Stored data entries:
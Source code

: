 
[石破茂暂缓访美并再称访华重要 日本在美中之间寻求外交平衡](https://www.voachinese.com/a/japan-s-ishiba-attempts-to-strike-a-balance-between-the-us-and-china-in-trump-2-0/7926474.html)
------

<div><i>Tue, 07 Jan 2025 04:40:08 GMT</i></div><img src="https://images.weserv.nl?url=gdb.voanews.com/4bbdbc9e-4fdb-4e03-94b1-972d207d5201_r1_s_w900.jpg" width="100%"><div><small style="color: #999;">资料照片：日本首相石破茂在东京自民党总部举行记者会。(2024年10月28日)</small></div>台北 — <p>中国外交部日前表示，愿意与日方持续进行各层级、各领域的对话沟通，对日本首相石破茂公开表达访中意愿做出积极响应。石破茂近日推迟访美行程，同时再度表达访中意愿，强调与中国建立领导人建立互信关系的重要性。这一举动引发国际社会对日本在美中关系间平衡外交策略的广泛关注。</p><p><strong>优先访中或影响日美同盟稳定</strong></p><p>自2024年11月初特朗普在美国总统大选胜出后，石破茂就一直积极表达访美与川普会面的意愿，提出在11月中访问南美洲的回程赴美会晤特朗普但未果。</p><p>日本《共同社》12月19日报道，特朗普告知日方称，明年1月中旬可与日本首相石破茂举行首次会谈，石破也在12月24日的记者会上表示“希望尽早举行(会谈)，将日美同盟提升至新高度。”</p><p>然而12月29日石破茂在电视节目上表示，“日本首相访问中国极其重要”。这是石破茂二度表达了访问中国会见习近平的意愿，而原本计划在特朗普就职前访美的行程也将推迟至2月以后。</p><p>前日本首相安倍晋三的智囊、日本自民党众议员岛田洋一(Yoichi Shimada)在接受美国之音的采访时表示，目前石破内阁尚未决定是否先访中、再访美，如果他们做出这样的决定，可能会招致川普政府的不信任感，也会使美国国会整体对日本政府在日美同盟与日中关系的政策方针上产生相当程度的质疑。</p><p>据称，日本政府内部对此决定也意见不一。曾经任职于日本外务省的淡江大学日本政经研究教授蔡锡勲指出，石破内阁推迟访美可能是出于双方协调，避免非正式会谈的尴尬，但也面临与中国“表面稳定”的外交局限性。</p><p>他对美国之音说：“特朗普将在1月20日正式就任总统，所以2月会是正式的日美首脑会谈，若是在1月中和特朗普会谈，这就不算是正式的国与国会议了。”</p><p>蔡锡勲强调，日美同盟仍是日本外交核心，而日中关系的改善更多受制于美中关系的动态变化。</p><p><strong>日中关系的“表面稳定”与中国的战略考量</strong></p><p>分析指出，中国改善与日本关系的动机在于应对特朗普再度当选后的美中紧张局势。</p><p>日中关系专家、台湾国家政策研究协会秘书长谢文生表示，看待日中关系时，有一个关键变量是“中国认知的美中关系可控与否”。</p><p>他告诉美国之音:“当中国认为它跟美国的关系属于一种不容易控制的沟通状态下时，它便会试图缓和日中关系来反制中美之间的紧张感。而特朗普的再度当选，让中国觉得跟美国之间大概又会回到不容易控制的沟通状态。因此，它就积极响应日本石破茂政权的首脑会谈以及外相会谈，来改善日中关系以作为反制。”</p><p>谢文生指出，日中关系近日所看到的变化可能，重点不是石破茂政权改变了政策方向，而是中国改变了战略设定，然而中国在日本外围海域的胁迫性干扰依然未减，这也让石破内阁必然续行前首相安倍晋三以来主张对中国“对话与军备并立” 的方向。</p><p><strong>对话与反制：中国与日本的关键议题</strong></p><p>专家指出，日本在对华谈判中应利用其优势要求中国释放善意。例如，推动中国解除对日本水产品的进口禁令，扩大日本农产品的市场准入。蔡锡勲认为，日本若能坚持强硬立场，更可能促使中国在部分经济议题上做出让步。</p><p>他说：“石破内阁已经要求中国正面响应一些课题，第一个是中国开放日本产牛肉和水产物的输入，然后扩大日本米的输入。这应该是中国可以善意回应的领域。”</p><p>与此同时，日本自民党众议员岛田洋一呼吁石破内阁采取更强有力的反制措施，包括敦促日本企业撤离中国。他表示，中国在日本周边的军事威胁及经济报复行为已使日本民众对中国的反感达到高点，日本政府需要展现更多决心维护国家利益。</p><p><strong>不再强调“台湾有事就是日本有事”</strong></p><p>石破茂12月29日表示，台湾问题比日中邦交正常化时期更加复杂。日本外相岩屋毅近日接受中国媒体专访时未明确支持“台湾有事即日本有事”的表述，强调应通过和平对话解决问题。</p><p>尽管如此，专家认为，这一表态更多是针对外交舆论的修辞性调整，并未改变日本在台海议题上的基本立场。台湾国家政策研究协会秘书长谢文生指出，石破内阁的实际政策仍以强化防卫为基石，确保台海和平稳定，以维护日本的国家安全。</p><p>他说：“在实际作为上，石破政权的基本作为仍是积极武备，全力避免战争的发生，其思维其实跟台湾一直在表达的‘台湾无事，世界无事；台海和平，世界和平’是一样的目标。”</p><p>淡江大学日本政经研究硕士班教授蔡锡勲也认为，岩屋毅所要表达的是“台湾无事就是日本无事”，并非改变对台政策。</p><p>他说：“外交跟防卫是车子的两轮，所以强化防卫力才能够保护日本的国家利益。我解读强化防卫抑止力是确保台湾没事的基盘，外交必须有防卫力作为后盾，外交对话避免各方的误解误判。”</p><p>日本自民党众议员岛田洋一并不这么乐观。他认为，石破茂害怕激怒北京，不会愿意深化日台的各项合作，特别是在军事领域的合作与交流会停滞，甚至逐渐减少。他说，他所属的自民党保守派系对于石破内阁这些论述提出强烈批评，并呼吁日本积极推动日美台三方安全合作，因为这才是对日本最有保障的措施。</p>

Work order:
The answer should be the entries, given again without a single difference.

Task output:
Source code

: 
[石破茂暂缓访美并再称访华重要 日本在美中之间寻求外交平衡](https://www.voachinese.com/a/japan-s-ishiba-attempts-to-strike-a-balance-between-the-us-and-china-in-trump-2-0/7926474.html)
------

<div><i>Tue, 07 Jan 2025 04:40:08 GMT</i></div><img src="https://images.weserv.nl?url=gdb.voanews.com/4bbdbc9e-4fdb-4e03-94b1-972d207d5201_r1_s_w900.jpg" width="100%"><div><small style="color: #999;">资料照片：日本首相石破茂在东京自民党总部举行记者会。(2024年10月28日)</small></div>台北 — <p>中国外交部日前表示，愿意与日方持续进行各层级、各领域的对话沟通，对日本首相石破茂公开表达访中意愿做出积极响应。石破茂近日推迟访美行程，同时再度表达访中意愿，强调与中国建立领导人建立互信关系的重要性。这一举动引发国际社会对日本在美中关系间平衡外交策略的广泛关注。</p><p><strong>优先访中或影响日美同盟稳定</strong></p><p>自2024年11月初特朗普在美国总统大选胜出后，石破茂就一直积极表达访美与川普会面的意愿，提出在11月中访问南美洲的回程赴美会晤特朗普但未果。</p><p>日本《共同社》12月19日报道，特朗普告知日方称，明年1月中旬可与日本首相石破茂举行首次会谈，石破也在12月24日的记者会上表示“希望尽早举行(会谈)，将日美同盟提升至新高度。”</p><p>然而12月29日石破茂在电视节目上表示，“日本首相访问中国极其重要”。这是石破茂二度表达了访问中国会见习近平的意愿，而原本计划在特朗普就职前访美的行程也将推迟至2月以后。</p><p>前日本首相安倍晋三的智囊、日本自民党众议员岛田洋一(Yoichi Shimada)在接受美国之音的采访时表示，目前石破内阁尚未决定是否先访中、再访美，如果他们做出这样的决定，可能会招致川普政府的不信任感，也会使美国国会整体对日本政府在日美同盟与日中关系的政策方针上产生相当程度的质疑。</p><p>据称，日本政府内部对此决定也意见不一。曾经任职于日本外务省的淡江大学日本政经研究教授蔡锡勲指出，石破内阁推迟访美可能是出于双方协调，避免非正式会谈的尴尬，但也面临与中国“表面稳定”的外交局限性。</p><p>他对美国之音说：“特朗普将在1月20日正式就任总统，所以2月会是正式的日美首脑会谈，若是在1月中和特朗普会谈，这就不算是正式的国与国会议了。”</p><p>蔡锡勲强调，日美同盟仍是日本外交核心，而日中关系的改善更多受制于美中关系的动态变化。</p><p><strong>日中关系的“表面稳定”与中国的战略考量</strong></p><p>分析指出，中国改善与日本关系的动机在于应对特朗普再度当选后的美中紧张局势。</p><p>日中关系专家、台湾国家政策研究协会秘书长谢文生表示，看待日中关系时，有一个关键变量是“中国认知的美中关系可控与否”。</p><p>他告诉美国之音:“当中国认为它跟美国的关系属于一种不容易控制的沟通状态下时，它便会试图缓和日中关系来反制中美之间的紧张感。而特朗普的再度当选，让中国觉得跟美国之间大概又会回到不容易控制的沟通状态。因此，它就积极响应日本石破茂政权的首脑会谈以及外相会谈，来改善日中关系以作为反制。”</p><p>谢文生指出，日中关系近日所看到的变化可能，重点不是石破茂政权改变了政策方向，而是中国改变了战略设定，然而中国在日本外围海域的胁迫性干扰依然未减，这也让石破内阁必然续行前首相安倍晋三以来主张对中国“对话与军备并立” 的方向。</p><p><strong>对话与反制：中国与日本的关键议题</strong></p><p>专家指出，日本在对华谈判中应利用其优势要求中国释放善意。例如，推动中国解除对日本水产品的进口禁令，扩大日本农产品的市场准入。蔡锡勲认为，日本若能坚持强硬立场，更可能促使中国在部分经济议题上做出让步。</p><p>他说：“石破内阁已经要求中国正面响应一些课题，第一个是中国开放日本产牛肉和水产物的输入，然后扩大日本米的输入。这应该是中国可以善意回应的领域。”</p><p>与此同时，日本自民党众议员岛田洋一呼吁石破内阁采取更强有力的反制措施，包括敦促日本企业撤离中国。他表示，中国在日本周边的军事威胁及经济报复行为已使日本民众对中国的反感达到高点，日本政府需要展现更多决心维护国家利益。</p><p><strong>不再强调“台湾有事就是日本有事”</strong></p><p>石破茂12月29日表示，台湾问题比日中邦交正常化时期更加复杂。日本外相岩屋毅近日接受中国媒体专访时未明确支持“台湾有事即日本有事”的表述，强调应通过和平对话解决问题。</p><p>尽管如此，专家认为，这一表态更多是针对外交舆论的修辞性调整，并未改变日本在台海议题上的基本立场。台湾国家政策研究协会秘书长谢文生指出，石破内阁的实际政策仍以强化防卫为基石，确保台海和平稳定，以维护日本的国家安全。</p><p>他说：“在实际作为上，石破政权的基本作为仍是积极武备，全力避免战争的发生，其思维其实跟台湾一直在表达的‘台湾无事，世界无事；台海和平，世界和平’是一样的目标。”</p><p>淡江大学日本政经研究硕士班教授蔡锡勲也认为，岩屋毅所要表达的是“台湾无事就是日本无事”，并非改变对台政策。</p><p>他说：“外交跟防卫是车子的两轮，所以强化防卫力才能够保护日本的国家利益。我解读强化防卫抑止力是确保台湾没事的基盘，外交必须有防卫力作为后盾，外交对话避免各方的误解误判。”</p><p>日本自民党众议员岛田洋一并不这么乐观。他认为，石破茂害怕激怒北京，不会愿意深化日台的各项合作，特别是在军事领域的合作与交流会停滞，甚至逐渐减少。他说，他所属的自民党保守派系对于石破内阁这些论述提出强烈批评，并呼吁日本积极推动日美台三方安全合作，因为这才是对日本最有保障的措施。</p>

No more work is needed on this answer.